Curare le ferite spirituali dei soldati in guerra
Quindi ha esortato i cappellani militari ad essere vicini ai soldati e alle loro famiglie:
“È dunque necessario interrogarsi sulle modalità adeguate per curare le ferite spirituali dei militari che, avendo vissuto l’esperienza della guerra, hanno assistito a crimini atroci.

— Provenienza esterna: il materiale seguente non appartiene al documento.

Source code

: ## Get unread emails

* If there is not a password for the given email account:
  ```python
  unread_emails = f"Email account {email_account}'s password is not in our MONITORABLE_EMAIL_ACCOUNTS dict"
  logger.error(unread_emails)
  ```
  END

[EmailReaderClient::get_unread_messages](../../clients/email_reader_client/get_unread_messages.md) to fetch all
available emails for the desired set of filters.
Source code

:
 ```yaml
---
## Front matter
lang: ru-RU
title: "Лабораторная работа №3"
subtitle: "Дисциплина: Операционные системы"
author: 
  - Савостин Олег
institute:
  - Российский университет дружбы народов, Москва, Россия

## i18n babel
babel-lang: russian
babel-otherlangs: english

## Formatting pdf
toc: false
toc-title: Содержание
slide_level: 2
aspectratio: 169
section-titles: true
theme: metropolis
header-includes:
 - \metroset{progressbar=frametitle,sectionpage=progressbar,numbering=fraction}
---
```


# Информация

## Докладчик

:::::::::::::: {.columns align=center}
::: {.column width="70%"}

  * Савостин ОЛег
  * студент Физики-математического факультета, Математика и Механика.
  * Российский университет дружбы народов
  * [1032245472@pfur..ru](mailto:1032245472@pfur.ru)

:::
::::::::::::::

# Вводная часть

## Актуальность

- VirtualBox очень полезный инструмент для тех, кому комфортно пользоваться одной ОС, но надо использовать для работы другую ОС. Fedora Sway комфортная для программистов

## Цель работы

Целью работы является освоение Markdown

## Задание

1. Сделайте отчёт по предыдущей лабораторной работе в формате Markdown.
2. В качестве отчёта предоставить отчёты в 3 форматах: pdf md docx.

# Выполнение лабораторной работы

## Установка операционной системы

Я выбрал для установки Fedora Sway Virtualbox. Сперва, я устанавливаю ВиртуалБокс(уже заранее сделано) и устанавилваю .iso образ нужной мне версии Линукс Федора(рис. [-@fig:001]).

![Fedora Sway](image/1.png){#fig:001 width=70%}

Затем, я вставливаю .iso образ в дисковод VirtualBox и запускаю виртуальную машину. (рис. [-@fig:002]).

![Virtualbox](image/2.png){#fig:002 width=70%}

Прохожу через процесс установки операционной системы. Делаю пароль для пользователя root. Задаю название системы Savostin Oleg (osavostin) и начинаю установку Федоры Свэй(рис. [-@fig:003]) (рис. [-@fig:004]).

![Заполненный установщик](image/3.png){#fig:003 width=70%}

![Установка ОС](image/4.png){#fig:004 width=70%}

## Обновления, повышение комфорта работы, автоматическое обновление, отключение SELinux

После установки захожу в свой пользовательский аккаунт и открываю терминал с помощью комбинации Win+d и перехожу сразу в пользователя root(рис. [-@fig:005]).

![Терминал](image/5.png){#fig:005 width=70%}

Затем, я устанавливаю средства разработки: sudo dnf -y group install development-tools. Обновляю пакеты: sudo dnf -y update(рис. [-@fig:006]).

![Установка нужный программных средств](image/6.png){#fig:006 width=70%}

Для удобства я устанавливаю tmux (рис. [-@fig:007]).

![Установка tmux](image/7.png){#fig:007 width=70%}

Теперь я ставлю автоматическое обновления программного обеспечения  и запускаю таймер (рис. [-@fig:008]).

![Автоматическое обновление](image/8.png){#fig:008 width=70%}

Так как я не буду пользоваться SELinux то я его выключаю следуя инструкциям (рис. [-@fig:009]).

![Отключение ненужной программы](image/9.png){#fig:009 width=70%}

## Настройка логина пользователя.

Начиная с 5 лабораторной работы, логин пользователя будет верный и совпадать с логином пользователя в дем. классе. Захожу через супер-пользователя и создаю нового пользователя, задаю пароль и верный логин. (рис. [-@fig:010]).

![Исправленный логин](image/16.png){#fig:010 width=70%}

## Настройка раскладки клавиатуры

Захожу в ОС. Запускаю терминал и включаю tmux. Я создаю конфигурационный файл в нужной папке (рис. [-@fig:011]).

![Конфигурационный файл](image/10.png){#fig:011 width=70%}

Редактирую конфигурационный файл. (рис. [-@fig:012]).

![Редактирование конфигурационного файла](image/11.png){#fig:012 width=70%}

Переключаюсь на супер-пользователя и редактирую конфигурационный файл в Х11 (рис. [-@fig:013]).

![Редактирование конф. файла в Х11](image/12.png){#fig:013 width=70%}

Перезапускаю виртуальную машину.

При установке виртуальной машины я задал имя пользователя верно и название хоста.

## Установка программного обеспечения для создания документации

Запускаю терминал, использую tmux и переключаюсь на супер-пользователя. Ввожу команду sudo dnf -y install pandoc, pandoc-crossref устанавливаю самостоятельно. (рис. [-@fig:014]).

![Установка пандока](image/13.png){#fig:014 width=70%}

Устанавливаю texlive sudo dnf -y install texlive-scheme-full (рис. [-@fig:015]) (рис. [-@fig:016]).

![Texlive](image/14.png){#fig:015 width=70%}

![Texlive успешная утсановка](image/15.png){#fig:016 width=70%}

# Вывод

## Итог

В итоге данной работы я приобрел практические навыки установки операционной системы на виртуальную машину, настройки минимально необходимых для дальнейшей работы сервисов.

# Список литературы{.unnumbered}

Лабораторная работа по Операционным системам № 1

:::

Queste persone e le loro famiglie richiedono un’attenzione pastorale specifica, una sollecitudine che faccia sentire loro la vicinanza materna della Chiesa”.
Il ruolo del cappellano militare, ha soggiunto, “è quello di accompagnarli e sostenerli nel loro cammino, essendo per tutti presenza consolante e fraterna”. Il diritto umanitario, ha poi sottolineato, “si propone di salvaguardare i principi essenziali di umanità in un contesto, quello della guerra, che è in sé stesso disumanizzante”:
“Al tempo stesso, tale diritto tende a bandire le armi che infliggono sofferenze atroci quanto inutili ai combattenti, nonché danni particolarmente gravi all’ambiente naturale e culturale.”

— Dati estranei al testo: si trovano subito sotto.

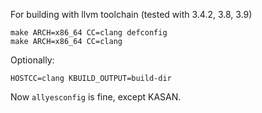 For building with llvm toolchain (tested with 3.4.2, 3.8, 3.9)
```
make ARCH=x86_64 CC=clang defconfig
make ARCH=x86_64 CC=clang
```

Optionally:
```
HOSTCC=clang KBUILD_OUTPUT=build-dir
```

Now `allyesconfig` is fine, except KASAN.

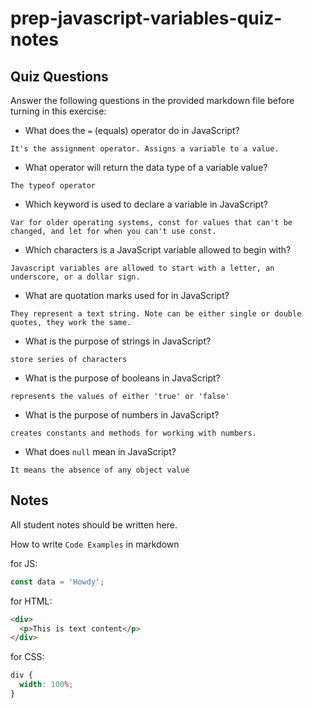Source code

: # prep-javascript-variables-quiz-notes

## Quiz Questions

Answer the following questions in the provided markdown file before turning in this exercise:

- What does the `=` (equals) operator do in JavaScript?
```
It's the assignment operator. Assigns a variable to a value.
```

- What operator will return the data type of a variable value?
```
The typeof operator
```

- Which keyword is used to declare a variable in JavaScript?
```
Var for older operating systems, const for values that can't be changed, and let for when you can't use const.
```

- Which characters is a JavaScript variable allowed to begin with?
```
Javascript variables are allowed to start with a letter, an underscore, or a dollar sign.
```

- What are quotation marks used for in JavaScript?
```
They represent a text string. Note can be either single or double quotes, they work the same.
```

- What is the purpose of strings in JavaScript?
```
store series of characters
```
- What is the purpose of booleans in JavaScript?
```
represents the values of either 'true' or 'false'
```

- What is the purpose of numbers in JavaScript?
```
creates constants and methods for working with numbers.
```

- What does `null` mean in JavaScript?
```
It means the absence of any object value
```

## Notes

All student notes should be written here.

How to write `Code Examples` in markdown

for JS:

```javascript
const data = 'Howdy';
```

for HTML:

```html
<div>
  <p>This is text content</p>
</div>
```

for CSS:

```css
div {
  width: 100%;
}
```
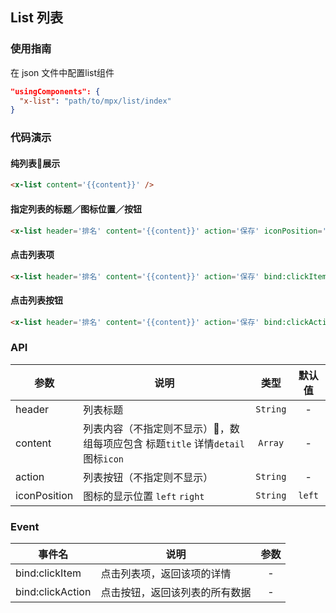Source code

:## List 列表

### 使用指南
在 json 文件中配置list组件
```json
"usingComponents": {
  "x-list": "path/to/mpx/list/index"
}
```

### 代码演示

#### 纯列表展示

```html
<x-list content='{{content}}' />
```

#### 指定列表的标题／图标位置／按钮

```html
<x-list header='排名' content='{{content}}' action='保存' iconPosition='right' />
```

#### 点击列表项

```html
<x-list header='排名' content='{{content}}' action='保存' bind:clickItem='onClickItem' />
```

#### 点击列表按钮

```html
<x-list header='排名' content='{{content}}' action='保存' bind:clickAction='onClickAction' />
```

### API

| 参数         | 说明                                                                            | 类型     | 默认值 |
| ------------ | ------------------------------------------------------------------------------- | :------: | :----: |
| header       | 列表标题                                                                        | `String` | -      |
| content      | 列表内容（不指定则不显示），数组每项应包含 标题`title` 详情`detail` 图标`icon` | `Array`  | -      |
| action       | 列表按钮（不指定则不显示）                                                      | `String` | -      |
| iconPosition | 图标的显示位置 `left` `right`                                                   | `String` | `left` |


### Event

| 事件名           | 说明                           | 参数  |
| ---------------- | ------------------------------ | :---: |
| bind:clickItem   | 点击列表项，返回该项的详情     | -     |
| bind:clickAction | 点击按钮，返回该列表的所有数据 | -     |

Abolire la guerra, costruire ponti e non muri
Il diritto umanitario, ha proseguito, “merita di essere diffuso e promosso tra tutti i militari e le forze armate, incluse quelle non statali, come pure tra il personale di sicurezza e di polizia”. Ma, ha avvertito, non bisogna abituarsi all’idea che la guerra sia inevitabile:
“… come cristiani, restiamo profondamente convinti che lo scopo ultimo, il più degno della persona e della comunità umana, è l’abolizione della guerra. Perciò dobbiamo sempre impegnarci a costruire ponti che uniscono e non muri che separano; dobbiamo sempre aiutare a cercare uno spiraglio per la mediazione e la riconciliazione; non dobbiamo mai cedere alla tentazione di considerare l’altro solamente come un nemico da distruggere, ma piuttosto come una persona, dotata di intrinseca dignità, creata da Dio a sua immagine”.

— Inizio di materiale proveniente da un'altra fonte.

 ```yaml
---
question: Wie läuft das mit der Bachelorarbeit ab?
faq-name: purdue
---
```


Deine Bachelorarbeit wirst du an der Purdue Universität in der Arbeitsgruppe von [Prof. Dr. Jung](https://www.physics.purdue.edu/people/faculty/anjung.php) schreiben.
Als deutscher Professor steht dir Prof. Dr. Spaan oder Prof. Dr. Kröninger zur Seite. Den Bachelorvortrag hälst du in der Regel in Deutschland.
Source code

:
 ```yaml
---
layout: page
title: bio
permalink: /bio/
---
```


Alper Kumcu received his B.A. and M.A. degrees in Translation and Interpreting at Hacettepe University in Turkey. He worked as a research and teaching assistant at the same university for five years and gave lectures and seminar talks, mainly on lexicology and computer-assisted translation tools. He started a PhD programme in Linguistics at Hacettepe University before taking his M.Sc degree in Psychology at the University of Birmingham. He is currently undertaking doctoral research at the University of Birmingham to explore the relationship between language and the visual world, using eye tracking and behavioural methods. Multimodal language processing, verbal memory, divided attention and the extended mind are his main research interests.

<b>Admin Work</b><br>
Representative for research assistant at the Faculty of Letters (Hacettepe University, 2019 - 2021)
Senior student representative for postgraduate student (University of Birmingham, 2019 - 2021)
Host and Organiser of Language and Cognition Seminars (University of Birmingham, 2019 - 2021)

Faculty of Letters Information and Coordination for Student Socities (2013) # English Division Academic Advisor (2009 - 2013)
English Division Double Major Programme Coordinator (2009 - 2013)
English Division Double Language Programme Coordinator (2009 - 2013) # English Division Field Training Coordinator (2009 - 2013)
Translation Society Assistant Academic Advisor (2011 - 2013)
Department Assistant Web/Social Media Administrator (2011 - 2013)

L’uomo è sempre sacro, anche nel mezzo della guerra
Anche nel mezzo della “lacerazione della guerra – ha affermato – non dobbiamo mai stancarci di ricordare che ‘ciascuno è immensamente sacro’”. In questo periodo, nel quale, ha ribadito, stiamo vivendo una “terza guerra mondiale a pezzi”, i cappellani militari sono “chiamati ad alimentare” nei soldati e “nelle loro famiglie la dimensione spirituale ed etica, che li aiuti ad affrontare le difficoltà e gli interrogativi spesso laceranti insiti in questo peculiare servizio alla Patria e all’umanità”. Infine l’esortazione ai cappellani militari a pregare. “Senza preghiera – ha detto a braccio – non si può fare tutto quello che l’umanità, la Chiesa e Dio ci chiede in questo momento”.